Isn’t that the question we are most often asked at Lent?

Self-denial is definitely part of being Christ-like. But I have always had a problem in finding any spiritual meaning in giving up things like chocolate or meat. 

I’m not knocking those who do. I’m just saying that when I have to answer for the things I do or don’t do that I should, and I believe I will, I have this sneaky suspicion that God is going to care a whole lot more about the attitudes of my heart than about whether or not I avoided cocoa laden products for 40 days.

But that’s just me.

I haven’t been an Episcopalian very long, but it didn’t take me long to realize that many of them are social justice warriors.

And I love them for it.

I love to see them stand up for those who have been marginalized or treated with indifference, or hate. It’s inspiring.

And it is in my attitudes that I most often feel the need to work during Lent.

Once again, I believe that’s where I feel the need to focus.

And, once again, I’m finding that caring, and I mean REALLY giving a damn about others requires more self denial than becoming a 6 week vegetarian.

It’s painful. I want to think of myself first. I want to think of my own needs first. I want to put my own stress, aggravation, frustration and fears ahead of the needs of others. 

Because I’m weary. I’m angry and upset and I’m weary of being angry and upset.

Indifference is so very tempting.

All my life, I’ve heard two sides of a coin. “Judge not lest you be judged.” indicating that God alone can judge mankind and his sins. And on the flip side, I’ve heard many Christians say that we should, in fact, judge our Christian brothers and sisters and hold them accountable for their sins when we see them in action.

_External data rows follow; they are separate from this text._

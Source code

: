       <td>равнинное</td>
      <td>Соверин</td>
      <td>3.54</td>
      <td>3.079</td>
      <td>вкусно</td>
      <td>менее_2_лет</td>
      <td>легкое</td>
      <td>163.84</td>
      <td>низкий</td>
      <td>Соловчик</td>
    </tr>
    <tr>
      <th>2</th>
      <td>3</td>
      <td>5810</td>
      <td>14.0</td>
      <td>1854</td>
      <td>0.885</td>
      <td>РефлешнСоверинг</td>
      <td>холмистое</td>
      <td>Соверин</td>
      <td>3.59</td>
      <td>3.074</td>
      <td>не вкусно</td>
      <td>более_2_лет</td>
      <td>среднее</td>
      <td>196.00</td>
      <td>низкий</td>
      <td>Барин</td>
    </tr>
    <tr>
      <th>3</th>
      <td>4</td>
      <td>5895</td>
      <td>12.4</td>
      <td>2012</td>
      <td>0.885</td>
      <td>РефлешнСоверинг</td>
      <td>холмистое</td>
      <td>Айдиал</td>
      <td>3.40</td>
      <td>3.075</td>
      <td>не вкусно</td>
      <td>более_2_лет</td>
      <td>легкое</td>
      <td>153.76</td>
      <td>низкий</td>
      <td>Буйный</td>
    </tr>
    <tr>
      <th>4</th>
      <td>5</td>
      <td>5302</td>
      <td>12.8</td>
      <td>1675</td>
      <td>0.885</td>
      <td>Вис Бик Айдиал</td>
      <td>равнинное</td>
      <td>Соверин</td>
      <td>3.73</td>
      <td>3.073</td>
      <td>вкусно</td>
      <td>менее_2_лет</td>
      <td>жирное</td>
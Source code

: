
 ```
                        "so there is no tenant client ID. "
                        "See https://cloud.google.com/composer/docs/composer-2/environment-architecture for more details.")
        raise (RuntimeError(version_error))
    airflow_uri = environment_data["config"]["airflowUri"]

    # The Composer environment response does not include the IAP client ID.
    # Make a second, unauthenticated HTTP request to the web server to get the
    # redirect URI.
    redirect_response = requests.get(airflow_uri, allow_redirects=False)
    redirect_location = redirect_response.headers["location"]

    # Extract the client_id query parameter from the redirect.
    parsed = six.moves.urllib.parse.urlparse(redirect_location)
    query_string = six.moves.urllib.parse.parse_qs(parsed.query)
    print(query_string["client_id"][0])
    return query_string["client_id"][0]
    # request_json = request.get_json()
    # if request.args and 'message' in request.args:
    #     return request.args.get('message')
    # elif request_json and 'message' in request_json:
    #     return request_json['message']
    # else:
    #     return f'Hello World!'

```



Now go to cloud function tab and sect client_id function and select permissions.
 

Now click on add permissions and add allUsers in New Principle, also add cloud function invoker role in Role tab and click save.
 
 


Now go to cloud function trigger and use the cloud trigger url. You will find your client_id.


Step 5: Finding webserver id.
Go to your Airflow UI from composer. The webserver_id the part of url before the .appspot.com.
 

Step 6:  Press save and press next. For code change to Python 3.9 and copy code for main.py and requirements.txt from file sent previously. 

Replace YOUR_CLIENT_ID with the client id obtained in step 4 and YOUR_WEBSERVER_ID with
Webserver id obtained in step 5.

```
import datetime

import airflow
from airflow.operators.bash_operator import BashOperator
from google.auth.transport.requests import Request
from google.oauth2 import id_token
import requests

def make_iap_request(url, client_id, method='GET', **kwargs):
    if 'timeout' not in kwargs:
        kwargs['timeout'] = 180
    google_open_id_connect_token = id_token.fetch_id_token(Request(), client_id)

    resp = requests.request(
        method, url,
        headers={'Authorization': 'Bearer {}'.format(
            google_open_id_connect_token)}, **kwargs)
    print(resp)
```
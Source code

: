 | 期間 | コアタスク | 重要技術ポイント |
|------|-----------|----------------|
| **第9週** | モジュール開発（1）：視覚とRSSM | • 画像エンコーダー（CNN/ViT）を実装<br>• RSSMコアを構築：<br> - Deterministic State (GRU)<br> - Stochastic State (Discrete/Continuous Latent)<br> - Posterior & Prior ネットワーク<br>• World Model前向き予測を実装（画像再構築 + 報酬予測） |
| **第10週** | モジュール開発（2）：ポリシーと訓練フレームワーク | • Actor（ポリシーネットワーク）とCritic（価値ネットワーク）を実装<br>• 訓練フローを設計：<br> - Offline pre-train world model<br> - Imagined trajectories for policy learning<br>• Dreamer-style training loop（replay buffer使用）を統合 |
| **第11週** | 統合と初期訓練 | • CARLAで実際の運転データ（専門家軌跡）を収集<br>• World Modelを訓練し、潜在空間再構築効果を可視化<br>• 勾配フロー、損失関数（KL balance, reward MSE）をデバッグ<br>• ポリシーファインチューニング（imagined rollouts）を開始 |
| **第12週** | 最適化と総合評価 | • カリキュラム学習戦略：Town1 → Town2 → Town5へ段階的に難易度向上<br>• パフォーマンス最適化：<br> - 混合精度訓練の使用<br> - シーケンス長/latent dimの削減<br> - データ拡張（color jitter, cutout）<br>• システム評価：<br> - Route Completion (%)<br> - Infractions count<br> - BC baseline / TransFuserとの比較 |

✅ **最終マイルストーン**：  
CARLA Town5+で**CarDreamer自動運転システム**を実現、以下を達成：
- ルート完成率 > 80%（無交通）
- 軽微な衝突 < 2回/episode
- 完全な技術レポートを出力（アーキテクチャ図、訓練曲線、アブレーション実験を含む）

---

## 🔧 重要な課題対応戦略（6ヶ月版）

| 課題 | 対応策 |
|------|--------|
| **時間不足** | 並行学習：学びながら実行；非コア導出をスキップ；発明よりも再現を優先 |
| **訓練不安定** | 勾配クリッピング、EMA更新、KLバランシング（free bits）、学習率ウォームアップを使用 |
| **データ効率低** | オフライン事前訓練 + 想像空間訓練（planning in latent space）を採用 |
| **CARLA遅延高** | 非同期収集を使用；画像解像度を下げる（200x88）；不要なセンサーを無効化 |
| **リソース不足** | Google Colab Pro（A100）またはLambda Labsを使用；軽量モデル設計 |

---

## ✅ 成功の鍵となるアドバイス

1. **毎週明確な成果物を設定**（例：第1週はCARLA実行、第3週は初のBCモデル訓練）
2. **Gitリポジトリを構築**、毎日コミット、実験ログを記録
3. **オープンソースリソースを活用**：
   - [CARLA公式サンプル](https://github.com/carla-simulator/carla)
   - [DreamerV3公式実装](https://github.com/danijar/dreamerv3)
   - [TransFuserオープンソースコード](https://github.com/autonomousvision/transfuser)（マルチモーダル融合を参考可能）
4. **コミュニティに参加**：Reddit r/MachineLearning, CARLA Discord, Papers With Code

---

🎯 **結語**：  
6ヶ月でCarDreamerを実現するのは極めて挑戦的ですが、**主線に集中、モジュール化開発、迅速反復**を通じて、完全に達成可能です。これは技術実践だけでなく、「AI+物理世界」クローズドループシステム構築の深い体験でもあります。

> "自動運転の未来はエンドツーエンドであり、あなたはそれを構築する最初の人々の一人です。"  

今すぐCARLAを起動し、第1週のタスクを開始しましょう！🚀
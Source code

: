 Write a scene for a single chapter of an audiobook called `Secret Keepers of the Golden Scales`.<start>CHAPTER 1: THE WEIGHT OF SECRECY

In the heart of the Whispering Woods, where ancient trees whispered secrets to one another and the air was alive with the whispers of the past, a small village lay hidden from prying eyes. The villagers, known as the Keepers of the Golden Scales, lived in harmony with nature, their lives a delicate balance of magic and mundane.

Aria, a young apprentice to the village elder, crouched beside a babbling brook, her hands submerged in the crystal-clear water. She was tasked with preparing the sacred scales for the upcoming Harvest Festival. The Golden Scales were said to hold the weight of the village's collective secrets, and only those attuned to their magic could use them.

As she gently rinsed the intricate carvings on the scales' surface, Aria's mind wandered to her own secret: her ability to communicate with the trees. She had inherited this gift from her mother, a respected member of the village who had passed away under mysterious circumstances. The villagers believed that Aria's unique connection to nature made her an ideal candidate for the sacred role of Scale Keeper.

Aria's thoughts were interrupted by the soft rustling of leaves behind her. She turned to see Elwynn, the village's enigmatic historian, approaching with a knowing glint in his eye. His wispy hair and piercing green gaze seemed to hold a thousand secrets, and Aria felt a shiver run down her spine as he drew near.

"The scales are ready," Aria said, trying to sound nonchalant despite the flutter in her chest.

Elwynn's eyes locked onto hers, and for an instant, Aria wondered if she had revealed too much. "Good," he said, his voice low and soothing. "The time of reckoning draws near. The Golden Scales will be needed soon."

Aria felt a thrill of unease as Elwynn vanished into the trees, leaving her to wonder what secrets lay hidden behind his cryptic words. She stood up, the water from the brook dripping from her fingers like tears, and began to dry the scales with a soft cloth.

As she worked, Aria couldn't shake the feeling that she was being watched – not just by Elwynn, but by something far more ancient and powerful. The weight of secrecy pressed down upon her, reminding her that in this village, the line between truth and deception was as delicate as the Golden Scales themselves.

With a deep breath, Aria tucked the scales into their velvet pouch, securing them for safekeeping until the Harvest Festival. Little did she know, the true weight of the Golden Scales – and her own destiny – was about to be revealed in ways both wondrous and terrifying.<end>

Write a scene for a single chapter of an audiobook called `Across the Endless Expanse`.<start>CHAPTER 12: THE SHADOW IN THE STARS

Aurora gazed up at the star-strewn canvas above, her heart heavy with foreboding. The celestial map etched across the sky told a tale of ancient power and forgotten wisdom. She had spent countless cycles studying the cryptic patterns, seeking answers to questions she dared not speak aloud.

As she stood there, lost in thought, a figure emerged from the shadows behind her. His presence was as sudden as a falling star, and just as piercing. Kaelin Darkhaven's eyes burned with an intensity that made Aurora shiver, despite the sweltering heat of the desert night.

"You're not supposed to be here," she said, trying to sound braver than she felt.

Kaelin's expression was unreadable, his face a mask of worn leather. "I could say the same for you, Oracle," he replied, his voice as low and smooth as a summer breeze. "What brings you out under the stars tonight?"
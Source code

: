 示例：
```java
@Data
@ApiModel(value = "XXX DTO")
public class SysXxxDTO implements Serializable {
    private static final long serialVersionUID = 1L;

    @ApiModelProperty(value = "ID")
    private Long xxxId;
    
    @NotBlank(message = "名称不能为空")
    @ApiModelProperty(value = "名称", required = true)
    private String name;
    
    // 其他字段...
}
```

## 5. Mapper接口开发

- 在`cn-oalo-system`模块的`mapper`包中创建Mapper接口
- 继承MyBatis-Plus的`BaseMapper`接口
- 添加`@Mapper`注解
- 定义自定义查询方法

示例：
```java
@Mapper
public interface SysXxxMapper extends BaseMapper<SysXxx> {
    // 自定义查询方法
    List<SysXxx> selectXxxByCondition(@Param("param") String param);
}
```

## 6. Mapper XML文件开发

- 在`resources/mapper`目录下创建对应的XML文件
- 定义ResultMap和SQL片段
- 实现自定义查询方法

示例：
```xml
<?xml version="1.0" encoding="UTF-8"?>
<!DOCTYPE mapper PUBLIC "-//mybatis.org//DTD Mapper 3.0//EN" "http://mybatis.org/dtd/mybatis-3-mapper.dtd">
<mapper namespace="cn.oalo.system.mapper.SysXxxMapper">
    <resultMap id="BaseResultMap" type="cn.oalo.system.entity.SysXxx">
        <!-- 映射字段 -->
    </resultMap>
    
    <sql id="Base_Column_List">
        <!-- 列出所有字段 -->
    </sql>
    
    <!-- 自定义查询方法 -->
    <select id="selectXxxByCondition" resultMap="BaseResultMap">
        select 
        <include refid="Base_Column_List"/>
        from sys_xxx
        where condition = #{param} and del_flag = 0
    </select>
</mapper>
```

To be quite honest, I don’t honestly care what you do behind closed doors. So much of our lives is between us and our Creator.

But I DO CARE, exceedingly so, when people who proclaim Christianity very, VERY publicly and then do something that is the complete opposite of what Christ explicitly taught.

We’re all hypocrites to some extent, and God knows (literally He knows) just how much I fail Him on a daily, nay, hourly basis.

I’m ill-tempered at times, I cuss too much, I demand my own way, I am selfish, I judge people unfairly sometimes, I don’t give away as much as I should of my time, money, or self.

And it is only because I know this about myself that I can say what I’m about to say.

This past week, my state representative allowed a bill to die before it could reach a vote. This bill would have included “domestic violence” as grounds for divorce in the state of Mississippi.

I’ll tell you, having been politically exhausted for the last several months, when I read the news about this, I thought, “Lord please. I don’t want to care about this. I don’t want to care what stupid politicians do anymore. Everybody knows they are self-serving and bought and paid for by special interest groups and God, I have enough on my plate. I’m just too tired for another round right now.”

And then I went to Ash Wednesday services. And I prayed prayers of repentance and re-committed myself to seeking justice and truth for myself and for others. 

I’ve been debating for weeks about what to “give up” for Lent and just recently it hit me.

As I type this, I am so very tired. I could put my head on the pillow right now and sleep until 3 p.m. tomorrow. I. Don’t. Want. To. Care.

But caring, fasting my indifference, that is the sacrifice. It’s putting aside my own selfishness to care about the greater good. To put aside what people think of me in order to stand with those who are victimized.

It is not easy to disagree with your own family about politics. It is not easy to keep your cool when people promote the love of politicians who make you cringe. And it is especially not easy to disagree with a popular representative who is well respected and liked in your own community.

I know this man. I think, from what I know, that he’s a good man. And I believe his religious convictions are strong.

I have no beef with that.

But I do have a problem when those convictions bleed through on an issue that put the lives of people in danger.

As the law stands now, as I read it, a spouse has to prove habitual mistreatment to get a divorce. 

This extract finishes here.